The Percona Operator for PostgreSQL automates and simplifies deploying and managing open source PostgreSQL clusters on Kubernetes. The Operator is based on CrunchyData’s PostgreSQL Operator.

PostgreSQL containers deployed with the Operator include the following components:

The PostgreSQL database management system, including:
- PostgreSQL Additional Supplied Modules,
- pgAudit PostgreSQL auditing extension,
- PostgreSQL set_user Extension Module,
- wal2json output plugin,
The pgBackRest Backup & Restore utility,
The pgBouncer connection pooler for PostgreSQL,
The PostgreSQL high-availability implementation based on the Patroni template,
the pg_stat_monitor PostgreSQL Query Performance Monitoring utility,
LLVM (for JIT compilation).

To provide high availability the Operator involves node affinity to run PostgreSQL Cluster instances on separate worker nodes if possible. If some node fails, the Pod with it is automatically re-created on another node.

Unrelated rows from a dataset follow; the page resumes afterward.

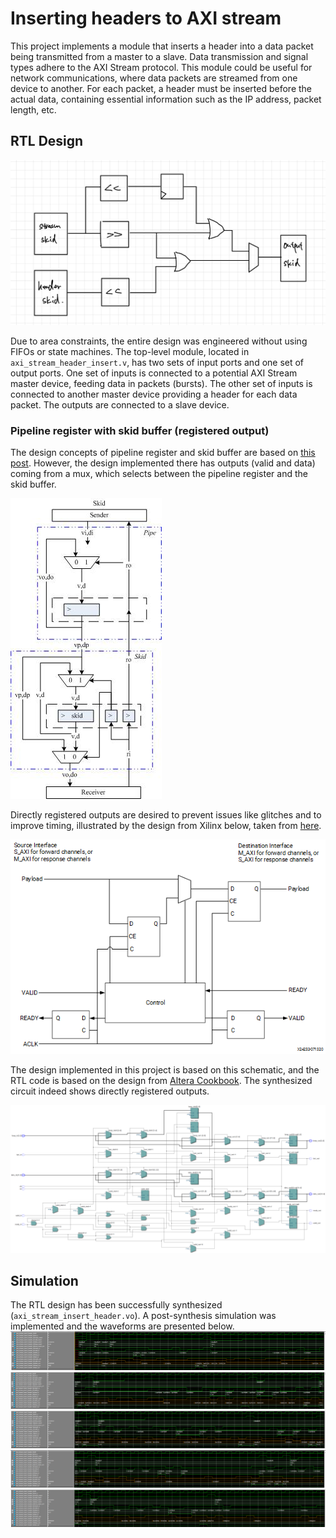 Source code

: # Inserting headers to AXI stream

This project implements a module that inserts a header into a data packet being transmitted from a master to a slave. Data transmission and signal types adhere to the AXI Stream protocol. This module could be useful for network communications, where data packets are streamed from one device to another. For each packet, a header must be inserted before the actual data, containing essential information such as the IP address, packet length, etc.

## RTL Design

![Figure 0](./figures/insert_header_datapath.jpeg)

Due to area constraints, the entire design was engineered without using FIFOs or state machines. The top-level module, located in `axi_stream_header_insert.v`, has two sets of input ports and one set of output ports. One set of inputs is connected to a potential AXI Stream master device, feeding data in packets (bursts). The other set of inputs is connected to another master device providing a header for each data packet. The outputs are connected to a slave device.

### Pipeline register with skid buffer (registered output)
The design concepts of pipeline register and skid buffer are based on [this post](https://www.twblogs.net/a/5bfae448bd9eee7aed32c7d0). However, the design implemented there has outputs (valid and data) coming from a mux, which selects between the pipeline register and the skid buffer. 

![Figure 1](./figures/skid_mux.jpeg)

Directly registered outputs are desired to prevent issues like glitches and to improve timing, illustrated by the design from Xilinx below, taken from [here](https://docs.xilinx.com/r/en-US/pg373-axi-register-slice/Fully-Registered).

![Figrue 2](./figures/skid_xilinx.png)

The design implemented in this project is based on this schematic, and the RTL code is based on the design from [Altera Cookbook](https://github.com/thomasrussellmurphy/stx_cookbook/blob/master/storage/ready_skid.v). The synthesized circuit indeed shows directly registered outputs.

![Figure 3](./figures/skid_registered.png)

## Simulation

The RTL design has been successfully synthesized (`axi_stream_insert_header.vo`). A post-synthesis simulation was implemented and the waveforms are presented below.
![Figure 4](./figures/waveform1.png)
![Figure 5](./figures/waveform2.png)
![Figure 6](./figures/waveform3.png)
![Figure 7](./figures/waveform4.png)
![Figure 8](./figures/waveform5.png)

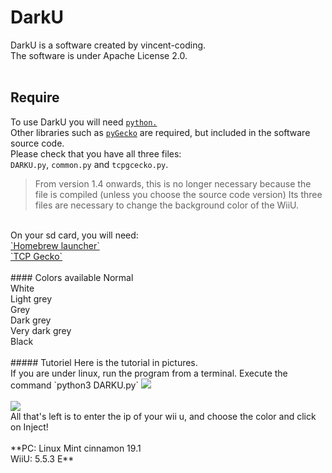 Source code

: # DarkU
DarkU is a software created by vincent-coding.<br />
The software is under Apache License 2.0.<br />
<br />
## Require
To use DarkU you will need <a href="https://www.python.org/">`python.`</a><br />
Other libraries such as <a href="https://github.com/wiiudev/pyGecko">`pyGecko`</a> are required, but included in the software source code.<br />
Please check that you have all three files: <br />
`DARKU.py`, `common.py` and `tcpgcecko.py`.<br />
> From version 1.4 onwards, this is no longer necessary because the file is compiled (unless you choose the source code version)
> Its three files are necessary to change the background color of the WiiU.<br />
<br />
On your sd card, you will need:<br />
<a href="https://www.wiiubru.com/appstore/#/app/homebrew_launcher">`Homebrew launcher`</a><br />
<a href="https://www.wiiubru.com/appstore/#/app/TCPgecko">`TCP Gecko`</a><br />
<br />
#### Colors available
Normal<br />
White<br />
Light grey<br />
Grey<br />
Dark grey<br />
Very dark grey<br />
Black<br />
<br />
##### Tutoriel
Here is the tutorial in pictures.<br />
If you are under linux, run the program from a terminal. Execute the command `python3 DARKU.py`
<img src="http://image.noelshack.com/fichiers/2019/14/4/1554392220-darku-00000.png"><br />
<br />
<img src="http://image.noelshack.com/fichiers/2019/14/4/1554392375-darku-00001.png"><br />
All that's left is to enter the ip of your wii u, and choose the color and click on Inject!<br />
<br />
**PC: Linux Mint cinnamon 19.1<br />
WiiU: 5.5.3 E**
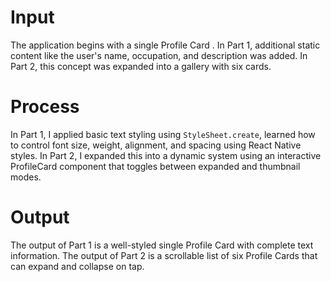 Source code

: # Input

The application begins with a single Profile Card . In Part 1, additional static content like the user's name, occupation, and description was added. In Part 2, this concept was expanded into a gallery with six cards.

# Process

In Part 1, I applied basic text styling using `StyleSheet.create`, learned how to control font size, weight, alignment, and spacing using React Native styles. In Part 2, I expanded this into a dynamic system using an interactive ProfileCard component that toggles between expanded and thumbnail modes.

# Output

The output of Part 1 is a well-styled single Profile Card with complete text information. The output of Part 2 is a scrollable list of six Profile Cards that can expand and collapse on tap.
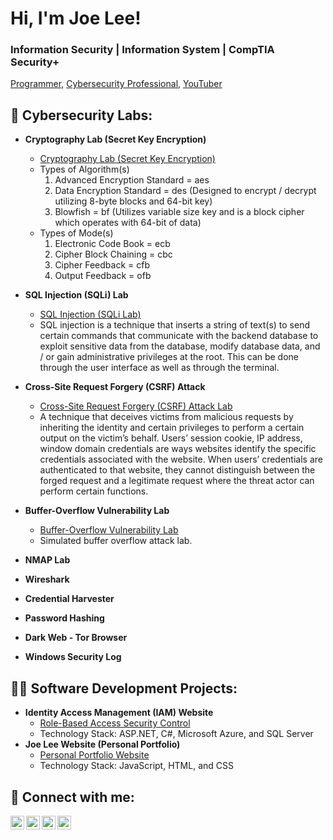 <h1>Hi, I'm Joe Lee!</h2>
  <h3> Information Security  |  Information System  |  CompTIA Security+</h3>

  <a href="https://github.com/joshmadakor1">Programmer</a>, <a href="https://www.linkedin.com/in/joshmadakor/">Cybersecurity Professional</a>, <a href="https://www.youtube.com/c/joshmadakor">YouTuber</a></h1>
  
<h2>🔐 Cybersecurity Labs:</h2>

- <b> Cryptography Lab (Secret Key Encryption) </b>
  - [Cryptography Lab (Secret Key Encryption)](https://github.com/JoeLeeTech/Cryptography-Lab-Secret-Key-Encryption-)
  - Types of Algorithm(s)
    1) Advanced Encryption Standard = aes
    2) Data Encryption Standard = des (Designed to encrypt / decrypt utilizing 8-byte blocks and 64-bit key)
    3) Blowfish = bf (Utilizes variable size key and is a block cipher which operates with 64-bit of data)
  - Types of Mode(s)
    1) Electronic Code Book = ecb
    2) Cipher Block Chaining = cbc
    3) Cipher Feedback = cfb
    4) Output Feedback = ofb
- <b> SQL Injection (SQLi) Lab </b>
  - [SQL Injection (SQLi Lab)](https://github.com/JoeLeeTech/SQL-Injection-SQLi-Lab)
  - SQL injection is a technique that inserts a string of text(s) to send certain commands that communicate with the backend database to exploit sensitive data from the database, modify database data, and / or gain administrative privileges at the root. This can be done through the user
    interface as well as through the terminal.
- <b> Cross-Site Request Forgery (CSRF) Attack </b>
  - [Cross-Site Request Forgery (CSRF) Attack Lab ](https://github.com/JoeLeeTech/Cross-Site-Request-Forgery-Attack-Lab)
  - A technique that deceives victims from malicious requests by inheriting the identity and certain privileges to perform a certain output on the victim’s behalf. Users’ session cookie, IP address, window domain credentials are ways websites identify the specific credentials associated with
    the website. When users’ credentials are authenticated to that website, they cannot distinguish between the forged request and a legitimate request where the threat actor can perform certain functions.
- <b> Buffer-Overflow Vulnerability Lab </b>
  - [Buffer-Overflow Vulnerability Lab](https://github.com/JoeLeeTech/Buffer-Overflow-Attack-Lab)
  - Simulated buffer overflow attack lab.
    
- <b>NMAP Lab </b>
- <b>Wireshark</b>
- <b>Credential Harvester</b>
- <b>Password Hashing</b>
- <b> Dark Web - Tor Browser</b>
- <b>Windows Security Log</b>

<h2>👨‍💻 Software Development Projects:</h2>

  - <b>Identity Access Management (IAM) Website </b>
    - [Role-Based Access Security Control](https://github.com/joshmadakor1/Algorithms-Practice)
    - Technology Stack: ASP.NET, C#, Microsoft Azure, and SQL Server
  - <b>Joe Lee Website (Personal Portfolio)</b>
    - [Personal Portfolio Website](https://github.com/joshmadakor1/Algorithms-Practice)
    - Technology Stack: JavaScript, HTML, and CSS

<h2> 🤳 Connect with me:</h2>

[<img align="left" alt="JoshMadakor | YouTube" width="22px" src="https://cdn.jsdelivr.net/npm/simple-icons@v3/icons/youtube.svg" />][youtube]
[<img align="left" alt="JoshMadakor | Twitter" width="22px" src="https://cdn.jsdelivr.net/npm/simple-icons@v3/icons/twitter.svg" />][twitter]
[<img align="left" alt="JoshMadakor | LinkedIn" width="22px" src="https://cdn.jsdelivr.net/npm/simple-icons@v3/icons/linkedin.svg" />][linkedin]
[<img align="left" alt="JoshMadakor | Instagram" width="22px" src="https://cdn.jsdelivr.net/npm/simple-icons@v3/icons/instagram.svg" />][instagram]

[twitter]: https://twitter.com/joshmadakor
[youtube]: https://www.youtube.com/c/joshmadakor
[instagram]: https://www.instagram.com/joshmadakor/
[linkedin]: https://linkedin.com/in/joshmadakor

<!--
**joshmadakor1/joshmadakor1** is a ✨ _special_ ✨ repository because its `README.md` (this file) appears on your GitHub profile.

Here are some ideas to get you started:

- 🔭 I’m currently working on ...
- 🌱 I’m currently learning ...
- 👯 I’m looking to collaborate on ...
- 🤔 I’m looking for help with ...
- 💬 Ask me about ...
- 📫 How to reach me: ...
- 😄 Pronouns: ...
- ⚡ Fun fact: ...
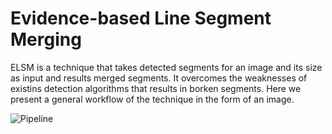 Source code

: # Evidence-based Line Segment Merging

ELSM is a technique that takes detected segments for an image and its size as input and results merged segments. It overcomes the weaknesses of existins detection algorithms that results in borken segments. Here we present a general workflow of the technique in the form of an image.

![Pipeline](/assets/img/pipeline2.jpg)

To provide data storage for stateful applications, Kubernetes uses Persistent Volumes. A PersistentVolumeClaim (PVC) is used to implement the automatic storage provisioning to pods. If a failure occurs, the Container Storage Interface (CSI) should be able to re-mount storage on a different node.

The Operator functionality extends the Kubernetes API with Custom Resources Definitions. These CRDs provide extensions to the Kubernetes API, and, in the case of the Operator, allow you to perform actions such as creating a PostgreSQL Cluster, updating PostgreSQL Cluster resource allocations, adding additional utilities to a PostgreSQL cluster, e.g. pgBouncer for connection pooling and more.

When a new Custom Resource is created or an existing one undergoes some changes or deletion, the Operator automatically creates/changes/deletes all needed Kubernetes objects with the appropriate settings to provide a proper Percona PostgreSQL Cluster operation.

Following CRDs are created while the Operator installation:

pgclusters stores information required to manage a PostgreSQL cluster. This includes things like the cluster name, what storage and resource classes to use, which version of PostgreSQL to run, information about how to maintain a high-availability cluster, etc.
pgreplicas stores information required to manage the replicas within a PostgreSQL cluster. This includes things like the number of replicas, what storage and resource classes to use, special affinity rules, etc.
pgtasks is a general purpose CRD that accepts a type of task that is needed to run against a cluster (e.g. take a backup) and tracks the state of said task through its workflow.

Last update: 2025-07-18